It is now widely accepted that this is a result of increasing ‘greenhouse’ gasses in the atmosphere, mainly carbon dioxide and methane. We need a certain amount of these gasses to act like a natural ‘greenhouse’ and stop the planet from freezing. It’s also natural for levels of these gasses to fluctuate over time. However, carbon dioxide levels today are higher than at any other point in human history.

The last time atmospheric carbon dioxide levels were this high was 3 million years ago (pre humans). The greenhouse effect is increasing and causing temperatures to rise sharply with no sign of levelling out. The knock on effects of this change are many and complex. But ultimately, just as we see species become extinct when they can no longer survive in the context of environmental changes, the human race is at risk of serious harm and potential extinction.
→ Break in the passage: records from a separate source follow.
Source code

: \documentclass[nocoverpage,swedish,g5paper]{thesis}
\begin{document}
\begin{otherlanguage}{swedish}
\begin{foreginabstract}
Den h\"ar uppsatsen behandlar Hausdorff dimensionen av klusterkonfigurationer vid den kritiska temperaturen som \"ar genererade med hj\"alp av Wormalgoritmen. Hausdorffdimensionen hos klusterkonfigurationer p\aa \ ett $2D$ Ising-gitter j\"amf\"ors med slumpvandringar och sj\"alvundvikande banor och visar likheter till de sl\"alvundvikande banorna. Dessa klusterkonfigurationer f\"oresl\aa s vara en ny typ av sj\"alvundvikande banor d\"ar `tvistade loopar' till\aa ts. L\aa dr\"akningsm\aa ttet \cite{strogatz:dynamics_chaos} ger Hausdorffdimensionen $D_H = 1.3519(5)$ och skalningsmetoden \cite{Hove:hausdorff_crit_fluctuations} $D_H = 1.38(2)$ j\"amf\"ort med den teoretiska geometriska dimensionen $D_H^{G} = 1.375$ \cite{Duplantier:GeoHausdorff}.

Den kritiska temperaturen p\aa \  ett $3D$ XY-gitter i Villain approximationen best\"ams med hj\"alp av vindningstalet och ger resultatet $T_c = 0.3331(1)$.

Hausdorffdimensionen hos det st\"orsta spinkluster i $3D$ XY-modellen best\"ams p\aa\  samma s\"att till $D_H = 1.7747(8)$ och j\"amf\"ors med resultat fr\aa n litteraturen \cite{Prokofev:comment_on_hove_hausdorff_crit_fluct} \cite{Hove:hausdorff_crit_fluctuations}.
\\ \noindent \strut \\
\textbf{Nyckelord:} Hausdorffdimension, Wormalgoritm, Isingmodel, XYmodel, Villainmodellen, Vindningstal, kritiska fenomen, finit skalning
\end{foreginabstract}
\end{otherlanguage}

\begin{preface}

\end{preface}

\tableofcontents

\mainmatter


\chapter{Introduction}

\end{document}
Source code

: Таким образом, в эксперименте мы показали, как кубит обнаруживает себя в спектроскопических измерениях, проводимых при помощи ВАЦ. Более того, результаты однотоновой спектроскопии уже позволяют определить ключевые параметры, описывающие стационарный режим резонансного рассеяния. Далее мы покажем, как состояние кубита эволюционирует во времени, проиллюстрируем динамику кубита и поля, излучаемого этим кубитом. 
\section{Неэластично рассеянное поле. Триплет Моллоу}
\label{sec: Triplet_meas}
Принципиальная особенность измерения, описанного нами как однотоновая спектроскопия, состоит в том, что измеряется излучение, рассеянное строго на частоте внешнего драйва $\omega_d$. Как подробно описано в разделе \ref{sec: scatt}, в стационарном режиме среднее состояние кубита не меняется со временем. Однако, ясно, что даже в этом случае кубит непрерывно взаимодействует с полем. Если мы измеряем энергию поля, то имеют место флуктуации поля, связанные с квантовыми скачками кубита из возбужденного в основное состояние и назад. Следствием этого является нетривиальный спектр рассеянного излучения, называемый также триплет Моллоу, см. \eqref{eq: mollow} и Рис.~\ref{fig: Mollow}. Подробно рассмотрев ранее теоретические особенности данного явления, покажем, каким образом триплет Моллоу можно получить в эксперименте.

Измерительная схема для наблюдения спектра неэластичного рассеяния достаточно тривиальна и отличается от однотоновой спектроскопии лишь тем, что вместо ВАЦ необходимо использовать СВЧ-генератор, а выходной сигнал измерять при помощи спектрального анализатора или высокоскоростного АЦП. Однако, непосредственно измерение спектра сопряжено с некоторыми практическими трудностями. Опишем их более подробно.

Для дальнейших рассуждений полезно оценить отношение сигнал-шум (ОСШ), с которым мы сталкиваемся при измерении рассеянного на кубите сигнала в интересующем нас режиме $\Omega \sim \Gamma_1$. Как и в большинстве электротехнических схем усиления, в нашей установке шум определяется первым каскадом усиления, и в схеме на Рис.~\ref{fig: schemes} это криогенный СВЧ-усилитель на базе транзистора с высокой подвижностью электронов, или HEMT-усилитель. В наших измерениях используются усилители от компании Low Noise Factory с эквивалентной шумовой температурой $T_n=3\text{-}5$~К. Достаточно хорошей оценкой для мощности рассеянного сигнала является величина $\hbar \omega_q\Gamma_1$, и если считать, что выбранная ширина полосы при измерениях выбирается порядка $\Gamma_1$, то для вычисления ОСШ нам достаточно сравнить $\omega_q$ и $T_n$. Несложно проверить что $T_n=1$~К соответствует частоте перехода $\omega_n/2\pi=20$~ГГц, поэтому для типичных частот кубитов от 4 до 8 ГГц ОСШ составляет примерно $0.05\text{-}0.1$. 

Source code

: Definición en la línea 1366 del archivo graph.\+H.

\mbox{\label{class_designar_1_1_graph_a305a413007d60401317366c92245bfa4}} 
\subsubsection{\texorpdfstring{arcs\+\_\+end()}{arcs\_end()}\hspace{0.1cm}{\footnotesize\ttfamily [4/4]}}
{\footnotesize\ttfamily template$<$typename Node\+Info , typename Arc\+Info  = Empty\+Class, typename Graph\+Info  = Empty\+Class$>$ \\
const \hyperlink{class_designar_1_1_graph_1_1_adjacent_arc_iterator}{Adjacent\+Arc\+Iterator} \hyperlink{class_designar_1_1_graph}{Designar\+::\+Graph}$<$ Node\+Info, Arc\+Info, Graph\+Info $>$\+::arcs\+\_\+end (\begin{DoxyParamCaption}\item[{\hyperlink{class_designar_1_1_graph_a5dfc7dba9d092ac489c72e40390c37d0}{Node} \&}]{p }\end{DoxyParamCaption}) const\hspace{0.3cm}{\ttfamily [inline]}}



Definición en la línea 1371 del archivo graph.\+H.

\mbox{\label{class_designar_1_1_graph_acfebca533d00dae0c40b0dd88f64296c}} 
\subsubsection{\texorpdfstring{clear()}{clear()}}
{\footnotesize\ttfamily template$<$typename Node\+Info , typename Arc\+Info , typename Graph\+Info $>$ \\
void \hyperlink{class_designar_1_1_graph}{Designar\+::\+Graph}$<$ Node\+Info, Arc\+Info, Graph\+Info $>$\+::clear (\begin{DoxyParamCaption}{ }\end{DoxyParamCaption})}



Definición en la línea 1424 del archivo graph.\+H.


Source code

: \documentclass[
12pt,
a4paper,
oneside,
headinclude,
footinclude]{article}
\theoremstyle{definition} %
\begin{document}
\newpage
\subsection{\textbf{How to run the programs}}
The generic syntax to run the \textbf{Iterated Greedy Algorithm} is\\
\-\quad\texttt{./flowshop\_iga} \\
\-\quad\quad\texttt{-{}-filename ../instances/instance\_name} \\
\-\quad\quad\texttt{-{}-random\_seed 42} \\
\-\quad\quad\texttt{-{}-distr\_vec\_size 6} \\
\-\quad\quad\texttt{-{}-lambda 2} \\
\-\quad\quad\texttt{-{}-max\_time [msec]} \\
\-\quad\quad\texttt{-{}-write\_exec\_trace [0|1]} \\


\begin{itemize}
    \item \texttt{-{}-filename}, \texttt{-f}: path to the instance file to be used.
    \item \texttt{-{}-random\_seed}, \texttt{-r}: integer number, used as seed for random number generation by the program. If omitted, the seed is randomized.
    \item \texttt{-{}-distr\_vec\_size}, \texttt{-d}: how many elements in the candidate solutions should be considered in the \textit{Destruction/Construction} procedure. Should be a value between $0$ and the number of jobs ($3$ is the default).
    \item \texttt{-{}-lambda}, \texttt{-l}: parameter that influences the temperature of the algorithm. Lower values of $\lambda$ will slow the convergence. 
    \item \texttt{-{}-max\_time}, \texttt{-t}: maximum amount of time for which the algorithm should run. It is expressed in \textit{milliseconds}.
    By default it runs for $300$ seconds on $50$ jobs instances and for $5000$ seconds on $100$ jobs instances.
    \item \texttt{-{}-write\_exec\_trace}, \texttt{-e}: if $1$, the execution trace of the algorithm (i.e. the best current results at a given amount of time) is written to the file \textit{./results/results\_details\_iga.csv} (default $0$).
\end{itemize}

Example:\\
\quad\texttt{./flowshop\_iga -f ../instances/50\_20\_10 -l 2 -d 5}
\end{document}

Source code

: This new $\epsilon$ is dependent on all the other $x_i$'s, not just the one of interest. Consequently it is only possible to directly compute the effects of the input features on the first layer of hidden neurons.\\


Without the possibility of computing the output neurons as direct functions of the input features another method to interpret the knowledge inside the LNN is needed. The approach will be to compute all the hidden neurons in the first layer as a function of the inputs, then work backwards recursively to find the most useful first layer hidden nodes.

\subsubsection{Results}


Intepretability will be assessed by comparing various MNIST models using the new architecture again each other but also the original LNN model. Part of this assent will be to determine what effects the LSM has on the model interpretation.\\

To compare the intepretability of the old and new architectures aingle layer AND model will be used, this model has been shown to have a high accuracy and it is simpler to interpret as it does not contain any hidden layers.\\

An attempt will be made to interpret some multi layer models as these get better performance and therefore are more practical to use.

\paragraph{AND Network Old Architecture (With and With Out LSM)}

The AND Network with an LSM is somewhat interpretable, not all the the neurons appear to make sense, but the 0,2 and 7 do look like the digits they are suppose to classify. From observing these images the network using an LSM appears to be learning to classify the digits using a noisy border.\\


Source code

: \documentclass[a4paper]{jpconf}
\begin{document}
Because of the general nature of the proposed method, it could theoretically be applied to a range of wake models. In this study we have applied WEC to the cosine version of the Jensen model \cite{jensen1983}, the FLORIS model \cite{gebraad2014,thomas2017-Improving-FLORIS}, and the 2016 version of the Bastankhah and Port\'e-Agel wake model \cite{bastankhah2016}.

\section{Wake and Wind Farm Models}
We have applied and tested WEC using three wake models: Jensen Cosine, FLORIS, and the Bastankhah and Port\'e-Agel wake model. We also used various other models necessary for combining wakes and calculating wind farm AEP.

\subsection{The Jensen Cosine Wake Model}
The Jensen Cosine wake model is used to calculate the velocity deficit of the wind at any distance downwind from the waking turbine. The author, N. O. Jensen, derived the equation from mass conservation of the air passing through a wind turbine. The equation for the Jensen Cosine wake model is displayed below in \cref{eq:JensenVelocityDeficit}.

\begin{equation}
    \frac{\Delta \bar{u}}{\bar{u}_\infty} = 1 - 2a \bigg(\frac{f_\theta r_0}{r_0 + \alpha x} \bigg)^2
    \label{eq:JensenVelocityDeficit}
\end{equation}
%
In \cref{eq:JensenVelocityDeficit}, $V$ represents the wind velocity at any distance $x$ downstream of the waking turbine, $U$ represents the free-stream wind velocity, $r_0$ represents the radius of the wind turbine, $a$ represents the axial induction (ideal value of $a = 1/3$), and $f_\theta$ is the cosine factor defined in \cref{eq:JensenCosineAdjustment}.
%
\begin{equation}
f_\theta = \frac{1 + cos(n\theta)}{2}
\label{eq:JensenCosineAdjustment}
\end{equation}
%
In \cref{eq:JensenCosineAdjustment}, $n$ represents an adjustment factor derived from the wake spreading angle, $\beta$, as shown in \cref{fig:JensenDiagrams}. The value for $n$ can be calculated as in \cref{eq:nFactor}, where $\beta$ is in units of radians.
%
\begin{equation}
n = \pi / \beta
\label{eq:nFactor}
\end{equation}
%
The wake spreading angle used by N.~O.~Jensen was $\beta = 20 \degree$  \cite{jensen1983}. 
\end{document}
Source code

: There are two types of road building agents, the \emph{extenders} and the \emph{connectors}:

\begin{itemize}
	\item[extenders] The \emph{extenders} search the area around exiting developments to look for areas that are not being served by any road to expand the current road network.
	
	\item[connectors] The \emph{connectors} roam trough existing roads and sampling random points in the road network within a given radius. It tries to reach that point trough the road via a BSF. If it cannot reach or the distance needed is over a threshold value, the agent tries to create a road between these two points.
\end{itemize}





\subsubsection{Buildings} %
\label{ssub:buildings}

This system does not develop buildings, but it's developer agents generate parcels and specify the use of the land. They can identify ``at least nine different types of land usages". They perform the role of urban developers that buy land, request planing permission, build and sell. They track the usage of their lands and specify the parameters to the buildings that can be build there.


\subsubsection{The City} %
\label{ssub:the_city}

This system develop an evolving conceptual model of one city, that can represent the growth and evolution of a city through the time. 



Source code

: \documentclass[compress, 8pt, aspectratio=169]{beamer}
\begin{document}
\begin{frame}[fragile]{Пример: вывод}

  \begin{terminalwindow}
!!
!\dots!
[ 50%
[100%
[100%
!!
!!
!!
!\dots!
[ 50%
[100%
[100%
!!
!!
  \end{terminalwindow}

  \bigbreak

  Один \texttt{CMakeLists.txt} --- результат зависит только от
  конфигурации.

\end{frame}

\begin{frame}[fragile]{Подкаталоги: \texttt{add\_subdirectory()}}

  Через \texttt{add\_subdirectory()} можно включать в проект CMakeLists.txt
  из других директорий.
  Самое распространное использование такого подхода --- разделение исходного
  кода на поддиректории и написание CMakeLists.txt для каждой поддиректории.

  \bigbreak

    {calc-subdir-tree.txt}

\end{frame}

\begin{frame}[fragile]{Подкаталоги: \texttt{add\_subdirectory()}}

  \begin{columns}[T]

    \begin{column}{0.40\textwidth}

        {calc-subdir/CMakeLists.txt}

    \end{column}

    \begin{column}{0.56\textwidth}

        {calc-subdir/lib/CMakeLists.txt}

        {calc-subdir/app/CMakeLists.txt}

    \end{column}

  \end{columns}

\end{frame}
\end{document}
Unless, that is, we can significantly reduce our greenhouse gas emissions and adapt to the impact of climate change effectively. To make a significant impact on climate change, governments and big businesses will need to act. But with over 8 billion people on the planet, the collective effect of individual actions can have an impact too. That’s where seemingly small choices like what landscaping materials we use comes in. Every little bit helps.

But this can leave us feeling morally burdened and overwhelmed and/or guilty. Not pleasant feelings and not feelings conducive to good decision-making. It’s understandable then that we might feel tempted to put our heads in the sand and ignore or deny climate change. We might get angry and look for someone to blame. Alternatively, we might feel like the world would be a better place if we just sat quietly waiting to die - until that is, we consider that even whilst waiting, we would be exhaling CO2! What to do?!

It takes all sorts to make a world - licorice allsorts.

The moral dilemma

(Managing…)

We have to live. You’d have to have a really radical stance to disagree with that. So how can we manage the moral dilemma that living presents day-to-day when everything we do has an impact on the environment? How can we live without feeling ashamed of our choices? As a clinical psychologist turned garden designer, I feel I can say with a reasonable amount of confidence that shame never did anyone any good. I would also argue that a life completely devoid of joy, like the joy a beautiful garden can bring us, is no life at all.

I think we can attempt to manage the moral dilemma that living in the context of climate change presents, by trying to balance our desire to save the world (the great majority of us would if we could, right?), with the knowledge that no one person can do this alone. We can try to remember that there is no single ‘good’ life or ‘right’ choice. Just as biodiversity is essential for a healthy ecosystem, diversity is essential for a healthy society. I think the coronavirus pandemic has demonstrated that it’s not always the obvious people who we rely on to keep society from falling apart. It really does take all sorts to make a world.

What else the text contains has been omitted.